/flatpak_update

Flatpak update script

Primary LanguagePythonBSD Zero Clause License0BSD

flatpak_update.py

This script looks up the latest versions of a flatpak's dependencies and generates a new manifest with the updated versions.

The script was written before I discovered the existence of Flatpak External Data Checker which does basically the same thing. Use that instead :).

For own curiosity, and perhaps others', here are the main differences between this script and flatpak-external-data-checker (fedc):

  • fedc checks that current links still work and give the same checksums. This script only checks for new versions. So this script is faster when there are no updates because it does not download and checksum versions that did not change.
  • This script downloads archives to a cache directory only if they don't already exist. For real operation, you would not want to use a cache so that you are sure to get the current data. However, when debugging a problem with config file formatting, it is very convenient to use the cache to skip downloading a few large archive files over and over again. Writing the files to disk also avoids the need to hold the full file contents in memory like fedc does.
  • This script uses asyncio and httpx to perform network operations concurrently. fedc runs its network requests sequentially.
  • This script uses Jinja2 templating to update files which provides a little more flexibility in inserting the version information at the expense of needing to maintain the template files and the rendered files in the repo. If maintaining this script, I would try to push the config file data into the manifest like fedc does.
  • fedc inserts new versions into the appdata XML file. This script doesn't but it allows the version to be set with Jinja2. You only end up with the latest version in the XML file rather than a listing of all versions, but that is good enough.
  • This script checks the run time version as well. This feature was replicated in https://github.com/willsALMANJ/flatpak_check_runtime.
  • This script's scrape checker is similar to the html checker in fedc. The other checkers are different between the two.
  • This script uses three widely used Python libraries as its only dependencies. It can be easily set up with python3 -m venv .env; . .env/bin/activate; python3 -m pip -r requirements.txt. fedc only documents a container-based workflow.
  • fedc works with git and GitHub directly. This script just modifies the files on the filesystem and leaves the git and GitHub operations to another tool (see github_workflow.yml in example/).
  • fedc has a good unit tests and a number of contributors. This script has no scripts and a single author.

How it works

$ python flatpak_update.py --help
usage: flatpak_update.py [-h] --config CONFIG --manifest MANIFEST [--template-dir TEMPLATE_DIR]

optional arguments:
  -h, --help            show this help message and exit
  --config CONFIG, -c CONFIG
                        Configuration file
  --manifest MANIFEST, -m MANIFEST
                        Current flatpak manifest
  --template-dir TEMPLATE_DIR, -t TEMPLATE_DIR
                        Directory with .j2 files to render

flatpak_update.py loads a yaml configuration file (CONFIG) which parametrizes how to determine the latest versions of dependencies. It also loads the current flatpak manifest file (MANIFEST) to compare versions and decide which versions are new. It then populates the versions (_version), checksums (_sha256), source urls (_source_url), and version dates (_version_date) into variables which are prefixed with the name entries in CONFIG and then renders any Jinja2 templates in TEMPLATE_DIR using these variables.
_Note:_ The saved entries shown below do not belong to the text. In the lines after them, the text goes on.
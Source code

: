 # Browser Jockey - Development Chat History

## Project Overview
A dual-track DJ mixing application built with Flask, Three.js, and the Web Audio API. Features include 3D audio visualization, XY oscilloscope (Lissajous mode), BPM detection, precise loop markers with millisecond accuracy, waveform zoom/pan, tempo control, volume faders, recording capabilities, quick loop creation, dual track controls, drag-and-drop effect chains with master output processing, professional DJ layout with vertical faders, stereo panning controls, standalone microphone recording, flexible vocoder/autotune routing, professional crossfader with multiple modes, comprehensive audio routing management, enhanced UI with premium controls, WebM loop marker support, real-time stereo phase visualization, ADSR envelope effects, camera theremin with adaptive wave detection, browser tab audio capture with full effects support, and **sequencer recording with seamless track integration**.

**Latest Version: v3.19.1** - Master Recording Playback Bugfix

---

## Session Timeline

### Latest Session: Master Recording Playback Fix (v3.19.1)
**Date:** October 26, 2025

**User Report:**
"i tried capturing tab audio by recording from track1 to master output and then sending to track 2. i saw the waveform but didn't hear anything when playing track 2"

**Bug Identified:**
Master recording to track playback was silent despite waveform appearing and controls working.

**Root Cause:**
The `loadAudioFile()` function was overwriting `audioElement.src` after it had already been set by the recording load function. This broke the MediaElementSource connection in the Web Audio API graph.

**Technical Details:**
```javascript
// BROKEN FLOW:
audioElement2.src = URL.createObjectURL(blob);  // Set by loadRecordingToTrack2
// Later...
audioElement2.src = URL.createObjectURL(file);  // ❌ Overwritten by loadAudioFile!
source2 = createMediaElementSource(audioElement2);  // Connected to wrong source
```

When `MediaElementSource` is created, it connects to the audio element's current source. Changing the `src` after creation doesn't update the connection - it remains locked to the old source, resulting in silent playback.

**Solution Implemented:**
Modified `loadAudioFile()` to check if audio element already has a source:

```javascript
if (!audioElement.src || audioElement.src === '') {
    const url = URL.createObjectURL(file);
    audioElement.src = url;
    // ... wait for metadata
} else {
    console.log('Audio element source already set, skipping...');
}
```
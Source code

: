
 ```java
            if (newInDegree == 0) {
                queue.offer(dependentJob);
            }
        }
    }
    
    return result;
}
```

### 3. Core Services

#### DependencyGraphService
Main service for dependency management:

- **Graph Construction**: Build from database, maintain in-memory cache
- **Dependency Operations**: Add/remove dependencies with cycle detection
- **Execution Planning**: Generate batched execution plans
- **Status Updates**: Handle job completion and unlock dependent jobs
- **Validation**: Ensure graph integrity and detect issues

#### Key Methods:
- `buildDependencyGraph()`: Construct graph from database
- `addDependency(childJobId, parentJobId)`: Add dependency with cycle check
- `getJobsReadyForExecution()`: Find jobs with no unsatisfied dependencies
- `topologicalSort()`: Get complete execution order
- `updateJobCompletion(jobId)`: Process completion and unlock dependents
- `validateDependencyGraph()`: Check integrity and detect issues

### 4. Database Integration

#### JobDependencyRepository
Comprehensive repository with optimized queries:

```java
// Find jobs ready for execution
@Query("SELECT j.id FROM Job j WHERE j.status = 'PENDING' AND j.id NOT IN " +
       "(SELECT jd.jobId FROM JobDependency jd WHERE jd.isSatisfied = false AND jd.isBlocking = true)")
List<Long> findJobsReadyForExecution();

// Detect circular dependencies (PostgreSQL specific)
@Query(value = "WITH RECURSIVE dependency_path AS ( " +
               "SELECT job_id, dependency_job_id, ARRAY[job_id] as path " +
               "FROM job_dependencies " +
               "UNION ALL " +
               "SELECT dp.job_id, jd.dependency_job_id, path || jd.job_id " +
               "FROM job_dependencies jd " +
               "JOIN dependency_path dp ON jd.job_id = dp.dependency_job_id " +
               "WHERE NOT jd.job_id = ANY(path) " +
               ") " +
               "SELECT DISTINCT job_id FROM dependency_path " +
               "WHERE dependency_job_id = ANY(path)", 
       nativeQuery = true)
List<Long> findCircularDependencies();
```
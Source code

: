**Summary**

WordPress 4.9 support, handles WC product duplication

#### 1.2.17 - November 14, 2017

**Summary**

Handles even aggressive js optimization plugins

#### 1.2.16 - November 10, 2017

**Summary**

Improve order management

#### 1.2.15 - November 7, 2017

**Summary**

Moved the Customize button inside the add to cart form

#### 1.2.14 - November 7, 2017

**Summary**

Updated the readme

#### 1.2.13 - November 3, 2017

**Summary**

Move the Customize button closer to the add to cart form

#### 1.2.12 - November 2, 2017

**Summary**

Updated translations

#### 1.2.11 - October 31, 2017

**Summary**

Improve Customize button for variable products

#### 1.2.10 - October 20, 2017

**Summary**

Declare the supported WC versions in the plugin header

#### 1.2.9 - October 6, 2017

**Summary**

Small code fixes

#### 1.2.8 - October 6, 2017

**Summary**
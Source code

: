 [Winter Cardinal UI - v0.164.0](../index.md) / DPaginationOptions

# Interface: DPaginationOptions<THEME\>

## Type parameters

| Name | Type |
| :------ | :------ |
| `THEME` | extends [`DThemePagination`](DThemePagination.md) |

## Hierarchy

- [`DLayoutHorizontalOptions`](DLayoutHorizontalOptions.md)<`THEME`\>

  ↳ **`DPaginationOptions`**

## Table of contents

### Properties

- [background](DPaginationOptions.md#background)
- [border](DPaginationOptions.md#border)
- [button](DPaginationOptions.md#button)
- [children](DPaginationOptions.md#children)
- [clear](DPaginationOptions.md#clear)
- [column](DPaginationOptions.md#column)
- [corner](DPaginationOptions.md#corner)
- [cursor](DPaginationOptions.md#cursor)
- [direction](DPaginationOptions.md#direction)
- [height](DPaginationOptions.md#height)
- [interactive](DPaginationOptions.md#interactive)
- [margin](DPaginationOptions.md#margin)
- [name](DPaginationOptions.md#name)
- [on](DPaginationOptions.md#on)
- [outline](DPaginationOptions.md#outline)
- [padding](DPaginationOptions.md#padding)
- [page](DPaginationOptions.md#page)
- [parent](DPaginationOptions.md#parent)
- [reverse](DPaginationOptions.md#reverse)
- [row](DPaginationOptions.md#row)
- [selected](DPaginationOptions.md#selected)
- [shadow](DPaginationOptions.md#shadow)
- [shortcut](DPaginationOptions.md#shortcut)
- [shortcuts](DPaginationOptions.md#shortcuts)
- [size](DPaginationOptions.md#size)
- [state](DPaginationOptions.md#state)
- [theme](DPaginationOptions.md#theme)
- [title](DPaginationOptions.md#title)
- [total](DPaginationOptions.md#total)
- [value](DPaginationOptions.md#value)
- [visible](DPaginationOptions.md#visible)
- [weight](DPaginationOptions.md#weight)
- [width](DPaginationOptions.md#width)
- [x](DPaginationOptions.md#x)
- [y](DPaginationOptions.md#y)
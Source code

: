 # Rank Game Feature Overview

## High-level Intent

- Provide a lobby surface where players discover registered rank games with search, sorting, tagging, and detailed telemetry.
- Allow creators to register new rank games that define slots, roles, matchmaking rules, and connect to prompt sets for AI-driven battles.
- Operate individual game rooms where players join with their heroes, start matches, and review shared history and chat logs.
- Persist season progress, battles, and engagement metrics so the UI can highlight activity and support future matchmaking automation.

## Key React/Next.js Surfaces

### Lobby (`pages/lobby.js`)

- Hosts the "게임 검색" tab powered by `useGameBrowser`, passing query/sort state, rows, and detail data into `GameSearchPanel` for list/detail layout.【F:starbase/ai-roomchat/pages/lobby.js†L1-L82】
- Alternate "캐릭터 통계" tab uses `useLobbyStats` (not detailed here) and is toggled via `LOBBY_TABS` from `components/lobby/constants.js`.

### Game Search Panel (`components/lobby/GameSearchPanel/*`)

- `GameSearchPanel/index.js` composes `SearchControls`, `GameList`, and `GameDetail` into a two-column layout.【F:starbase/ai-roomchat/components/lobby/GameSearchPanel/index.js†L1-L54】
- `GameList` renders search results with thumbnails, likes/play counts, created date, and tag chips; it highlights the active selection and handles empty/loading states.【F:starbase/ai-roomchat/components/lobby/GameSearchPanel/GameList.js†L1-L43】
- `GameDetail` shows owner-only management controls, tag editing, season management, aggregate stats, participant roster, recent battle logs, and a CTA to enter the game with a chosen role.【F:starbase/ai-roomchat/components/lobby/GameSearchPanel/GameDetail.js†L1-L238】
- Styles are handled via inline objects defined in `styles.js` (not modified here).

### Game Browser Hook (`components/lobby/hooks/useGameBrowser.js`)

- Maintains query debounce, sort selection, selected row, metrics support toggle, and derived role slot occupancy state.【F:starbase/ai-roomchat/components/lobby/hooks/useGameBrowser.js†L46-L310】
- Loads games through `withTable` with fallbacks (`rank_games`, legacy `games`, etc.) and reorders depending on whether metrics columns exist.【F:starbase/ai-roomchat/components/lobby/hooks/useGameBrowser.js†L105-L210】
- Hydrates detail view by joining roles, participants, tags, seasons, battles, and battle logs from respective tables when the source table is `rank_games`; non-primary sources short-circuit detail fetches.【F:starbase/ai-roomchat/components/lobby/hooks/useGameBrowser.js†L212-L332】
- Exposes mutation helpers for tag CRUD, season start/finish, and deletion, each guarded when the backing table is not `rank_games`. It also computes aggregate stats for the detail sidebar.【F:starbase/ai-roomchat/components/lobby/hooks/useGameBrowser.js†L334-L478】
The CONFIG file looks roughly like this:

runtime:
  name: runtime
  get_version:
    type: github_branches
    project: org/repo
    regex: v([\d\.]+)

modules:
  - name: app
    get_version:
      type: scrape
      regex: app-([\d\.]+)\.tar\.gz
      url: https://app.com/downloads
    source_url: https://app.com/downloads/app-{version}.tar.gz

  - ...

modules is a list of entries with name, get_version, and source_url sections. The get_version section determines the way to check for new versions. The different types of checkers (specified as the type entry of get_version) are:

  • scrape: download the page at url and search for a regex with single group that captures the version string. All matches are found and the one with the largest semantic version is taken as the latest version.

  • github_releases: use the GitHub API to search the names of all releases of the repo at project on GitHub (project is for example flathub/flatpak-external-data-checker). The name with the largest semantic version is taken as the latest version. If a tags entry is present and set to True, search the git tags instead of the GitHub releases. A substitutions entry can also be specified which is a list of lists containing two strings. The first string is replaced with the second before converting the name into a semantic version (e.g. ["v", ""] converts v0.0.1 to 0.0.1).

  • github_branches: search all the git branches for the repo at project on GitHub (see description in github_releases above) for matches to a regex entry which contains a single group that captures the version number inside of the branch.

source_url is a Python format string which will be called with .format(version=version) to substitute in the new version for downloading and checksumming the new source code.